Dataset excerpts
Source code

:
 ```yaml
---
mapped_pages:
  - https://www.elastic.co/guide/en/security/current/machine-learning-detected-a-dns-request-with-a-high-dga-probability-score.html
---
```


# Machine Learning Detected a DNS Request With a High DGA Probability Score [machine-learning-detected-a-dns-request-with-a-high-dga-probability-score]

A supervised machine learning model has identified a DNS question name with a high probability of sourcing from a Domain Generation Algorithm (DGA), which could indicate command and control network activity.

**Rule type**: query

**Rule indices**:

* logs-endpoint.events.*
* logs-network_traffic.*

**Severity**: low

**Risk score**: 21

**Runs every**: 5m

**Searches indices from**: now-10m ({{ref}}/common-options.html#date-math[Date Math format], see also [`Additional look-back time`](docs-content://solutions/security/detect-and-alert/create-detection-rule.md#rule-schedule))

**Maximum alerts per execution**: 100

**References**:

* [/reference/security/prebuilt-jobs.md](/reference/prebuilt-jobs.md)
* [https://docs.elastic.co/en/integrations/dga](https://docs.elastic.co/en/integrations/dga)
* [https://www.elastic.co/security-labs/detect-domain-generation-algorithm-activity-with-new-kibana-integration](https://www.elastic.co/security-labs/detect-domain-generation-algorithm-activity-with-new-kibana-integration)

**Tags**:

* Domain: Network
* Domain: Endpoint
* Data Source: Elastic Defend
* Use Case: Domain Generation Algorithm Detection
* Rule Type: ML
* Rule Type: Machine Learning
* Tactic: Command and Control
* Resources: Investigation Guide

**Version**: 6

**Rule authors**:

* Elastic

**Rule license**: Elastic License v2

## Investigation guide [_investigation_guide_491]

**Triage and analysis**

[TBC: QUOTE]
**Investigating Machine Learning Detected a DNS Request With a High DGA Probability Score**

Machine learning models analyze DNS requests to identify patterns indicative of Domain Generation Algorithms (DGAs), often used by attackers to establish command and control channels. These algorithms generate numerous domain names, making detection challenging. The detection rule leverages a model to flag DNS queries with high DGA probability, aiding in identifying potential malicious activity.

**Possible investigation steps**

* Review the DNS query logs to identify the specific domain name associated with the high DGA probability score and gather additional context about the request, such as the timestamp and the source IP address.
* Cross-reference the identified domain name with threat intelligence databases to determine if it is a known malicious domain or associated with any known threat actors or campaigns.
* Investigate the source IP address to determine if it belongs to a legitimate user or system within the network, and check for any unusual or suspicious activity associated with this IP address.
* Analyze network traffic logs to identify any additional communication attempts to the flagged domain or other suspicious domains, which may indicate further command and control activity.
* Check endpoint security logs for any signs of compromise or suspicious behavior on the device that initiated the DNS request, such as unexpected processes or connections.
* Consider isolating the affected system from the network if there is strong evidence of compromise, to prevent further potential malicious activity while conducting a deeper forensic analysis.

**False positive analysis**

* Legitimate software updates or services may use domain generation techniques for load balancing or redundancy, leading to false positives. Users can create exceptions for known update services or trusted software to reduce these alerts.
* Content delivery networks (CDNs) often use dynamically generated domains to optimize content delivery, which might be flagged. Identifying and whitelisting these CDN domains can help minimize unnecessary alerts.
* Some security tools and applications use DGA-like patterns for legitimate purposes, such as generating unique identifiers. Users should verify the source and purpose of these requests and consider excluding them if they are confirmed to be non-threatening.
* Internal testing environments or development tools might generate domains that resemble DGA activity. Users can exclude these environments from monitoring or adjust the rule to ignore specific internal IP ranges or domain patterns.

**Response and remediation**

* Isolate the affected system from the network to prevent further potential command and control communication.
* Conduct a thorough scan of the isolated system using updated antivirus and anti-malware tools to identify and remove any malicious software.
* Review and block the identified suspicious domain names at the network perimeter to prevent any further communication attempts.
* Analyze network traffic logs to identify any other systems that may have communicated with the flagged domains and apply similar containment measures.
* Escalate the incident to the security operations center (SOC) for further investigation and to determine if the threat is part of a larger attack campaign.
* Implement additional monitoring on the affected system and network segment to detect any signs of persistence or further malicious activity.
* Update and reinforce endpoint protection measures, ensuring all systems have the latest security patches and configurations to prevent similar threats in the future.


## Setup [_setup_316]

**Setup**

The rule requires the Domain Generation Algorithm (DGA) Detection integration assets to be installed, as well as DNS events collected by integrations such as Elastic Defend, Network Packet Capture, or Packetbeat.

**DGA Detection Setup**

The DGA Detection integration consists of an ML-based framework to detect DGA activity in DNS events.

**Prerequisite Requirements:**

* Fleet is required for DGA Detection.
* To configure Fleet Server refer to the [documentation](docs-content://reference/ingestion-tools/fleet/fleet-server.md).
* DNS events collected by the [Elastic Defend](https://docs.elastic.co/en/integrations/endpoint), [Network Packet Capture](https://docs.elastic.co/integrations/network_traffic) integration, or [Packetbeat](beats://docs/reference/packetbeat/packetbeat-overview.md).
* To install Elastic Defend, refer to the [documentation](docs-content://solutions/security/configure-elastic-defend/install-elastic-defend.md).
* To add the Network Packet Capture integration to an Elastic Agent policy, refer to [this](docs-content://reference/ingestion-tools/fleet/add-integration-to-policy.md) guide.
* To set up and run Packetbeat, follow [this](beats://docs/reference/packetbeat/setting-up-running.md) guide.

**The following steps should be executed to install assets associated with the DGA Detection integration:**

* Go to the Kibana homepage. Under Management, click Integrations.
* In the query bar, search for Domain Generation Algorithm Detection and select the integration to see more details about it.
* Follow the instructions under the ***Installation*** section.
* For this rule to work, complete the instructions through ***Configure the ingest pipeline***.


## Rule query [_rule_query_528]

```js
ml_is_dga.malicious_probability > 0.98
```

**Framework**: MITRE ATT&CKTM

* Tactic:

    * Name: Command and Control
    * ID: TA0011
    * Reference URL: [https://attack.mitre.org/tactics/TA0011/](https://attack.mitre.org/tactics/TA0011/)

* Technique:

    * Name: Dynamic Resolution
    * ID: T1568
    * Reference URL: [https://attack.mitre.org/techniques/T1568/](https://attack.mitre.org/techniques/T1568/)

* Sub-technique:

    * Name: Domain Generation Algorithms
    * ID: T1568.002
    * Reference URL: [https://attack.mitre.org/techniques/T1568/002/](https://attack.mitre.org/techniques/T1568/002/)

• [What is needed]
The expected output is the complete data, repeated exactly.

• [Result below]
Source code

:
 ```yaml
---
mapped_pages:
  - https://www.elastic.co/guide/en/security/current/machine-learning-detected-a-dns-request-with-a-high-dga-probability-score.html
---
```


# Machine Learning Detected a DNS Request With a High DGA Probability Score [machine-learning-detected-a-dns-request-with-a-high-dga-probability-score]

A supervised machine learning model has identified a DNS question name with a high probability of sourcing from a Domain Generation Algorithm (DGA), which could indicate command and control network activity.

**Rule type**: query

**Rule indices**:

* logs-endpoint.events.*
* logs-network_traffic.*

**Severity**: low

**Risk score**: 21

**Runs every**: 5m

**Searches indices from**: now-10m ({{ref}}/common-options.html#date-math[Date Math format], see also [`Additional look-back time`](docs-content://solutions/security/detect-and-alert/create-detection-rule.md#rule-schedule))

**Maximum alerts per execution**: 100

**References**:

* [/reference/security/prebuilt-jobs.md](/reference/prebuilt-jobs.md)
* [https://docs.elastic.co/en/integrations/dga](https://docs.elastic.co/en/integrations/dga)
* [https://www.elastic.co/security-labs/detect-domain-generation-algorithm-activity-with-new-kibana-integration](https://www.elastic.co/security-labs/detect-domain-generation-algorithm-activity-with-new-kibana-integration)

**Tags**:

* Domain: Network
* Domain: Endpoint
* Data Source: Elastic Defend
* Use Case: Domain Generation Algorithm Detection
* Rule Type: ML
* Rule Type: Machine Learning
* Tactic: Command and Control
* Resources: Investigation Guide

**Version**: 6

**Rule authors**:

* Elastic

**Rule license**: Elastic License v2

## Investigation guide [_investigation_guide_491]

**Triage and analysis**

[TBC: QUOTE]
**Investigating Machine Learning Detected a DNS Request With a High DGA Probability Score**

Machine learning models analyze DNS requests to identify patterns indicative of Domain Generation Algorithms (DGAs), often used by attackers to establish command and control channels. These algorithms generate numerous domain names, making detection challenging. The detection rule leverages a model to flag DNS queries with high DGA probability, aiding in identifying potential malicious activity.

**Possible investigation steps**

* Review the DNS query logs to identify the specific domain name associated with the high DGA probability score and gather additional context about the request, such as the timestamp and the source IP address.
* Cross-reference the identified domain name with threat intelligence databases to determine if it is a known malicious domain or associated with any known threat actors or campaigns.
* Investigate the source IP address to determine if it belongs to a legitimate user or system within the network, and check for any unusual or suspicious activity associated with this IP address.
* Analyze network traffic logs to identify any additional communication attempts to the flagged domain or other suspicious domains, which may indicate further command and control activity.
* Check endpoint security logs for any signs of compromise or suspicious behavior on the device that initiated the DNS request, such as unexpected processes or connections.
* Consider isolating the affected system from the network if there is strong evidence of compromise, to prevent further potential malicious activity while conducting a deeper forensic analysis.

**False positive analysis**

* Legitimate software updates or services may use domain generation techniques for load balancing or redundancy, leading to false positives. Users can create exceptions for known update services or trusted software to reduce these alerts.
* Content delivery networks (CDNs) often use dynamically generated domains to optimize content delivery, which might be flagged. Identifying and whitelisting these CDN domains can help minimize unnecessary alerts.
* Some security tools and applications use DGA-like patterns for legitimate purposes, such as generating unique identifiers. Users should verify the source and purpose of these requests and consider excluding them if they are confirmed to be non-threatening.
* Internal testing environments or development tools might generate domains that resemble DGA activity. Users can exclude these environments from monitoring or adjust the rule to ignore specific internal IP ranges or domain patterns.

**Response and remediation**

* Isolate the affected system from the network to prevent further potential command and control communication.
* Conduct a thorough scan of the isolated system using updated antivirus and anti-malware tools to identify and remove any malicious software.
* Review and block the identified suspicious domain names at the network perimeter to prevent any further communication attempts.
* Analyze network traffic logs to identify any other systems that may have communicated with the flagged domains and apply similar containment measures.
* Escalate the incident to the security operations center (SOC) for further investigation and to determine if the threat is part of a larger attack campaign.
* Implement additional monitoring on the affected system and network segment to detect any signs of persistence or further malicious activity.
* Update and reinforce endpoint protection measures, ensuring all systems have the latest security patches and configurations to prevent similar threats in the future.


## Setup [_setup_316]

**Setup**

The rule requires the Domain Generation Algorithm (DGA) Detection integration assets to be installed, as well as DNS events collected by integrations such as Elastic Defend, Network Packet Capture, or Packetbeat.

**DGA Detection Setup**

The DGA Detection integration consists of an ML-based framework to detect DGA activity in DNS events.

**Prerequisite Requirements:**

* Fleet is required for DGA Detection.
* To configure Fleet Server refer to the [documentation](docs-content://reference/ingestion-tools/fleet/fleet-server.md).
* DNS events collected by the [Elastic Defend](https://docs.elastic.co/en/integrations/endpoint), [Network Packet Capture](https://docs.elastic.co/integrations/network_traffic) integration, or [Packetbeat](beats://docs/reference/packetbeat/packetbeat-overview.md).
* To install Elastic Defend, refer to the [documentation](docs-content://solutions/security/configure-elastic-defend/install-elastic-defend.md).
* To add the Network Packet Capture integration to an Elastic Agent policy, refer to [this](docs-content://reference/ingestion-tools/fleet/add-integration-to-policy.md) guide.
* To set up and run Packetbeat, follow [this](beats://docs/reference/packetbeat/setting-up-running.md) guide.

**The following steps should be executed to install assets associated with the DGA Detection integration:**

* Go to the Kibana homepage. Under Management, click Integrations.
* In the query bar, search for Domain Generation Algorithm Detection and select the integration to see more details about it.
* Follow the instructions under the ***Installation*** section.
* For this rule to work, complete the instructions through ***Configure the ingest pipeline***.


## Rule query [_rule_query_528]

```js
ml_is_dga.malicious_probability > 0.98
```

**Framework**: MITRE ATT&CKTM

* Tactic:

    * Name: Command and Control
    * ID: TA0011
    * Reference URL: [https://attack.mitre.org/tactics/TA0011/](https://attack.mitre.org/tactics/TA0011/)

* Technique:

    * Name: Dynamic Resolution
    * ID: T1568
    * Reference URL: [https://attack.mitre.org/techniques/T1568/](https://attack.mitre.org/techniques/T1568/)

* Sub-technique:

    * Name: Domain Generation Algorithms
    * ID: T1568.002
    * Reference URL: [https://attack.mitre.org/techniques/T1568/002/](https://attack.mitre.org/techniques/T1568/002/)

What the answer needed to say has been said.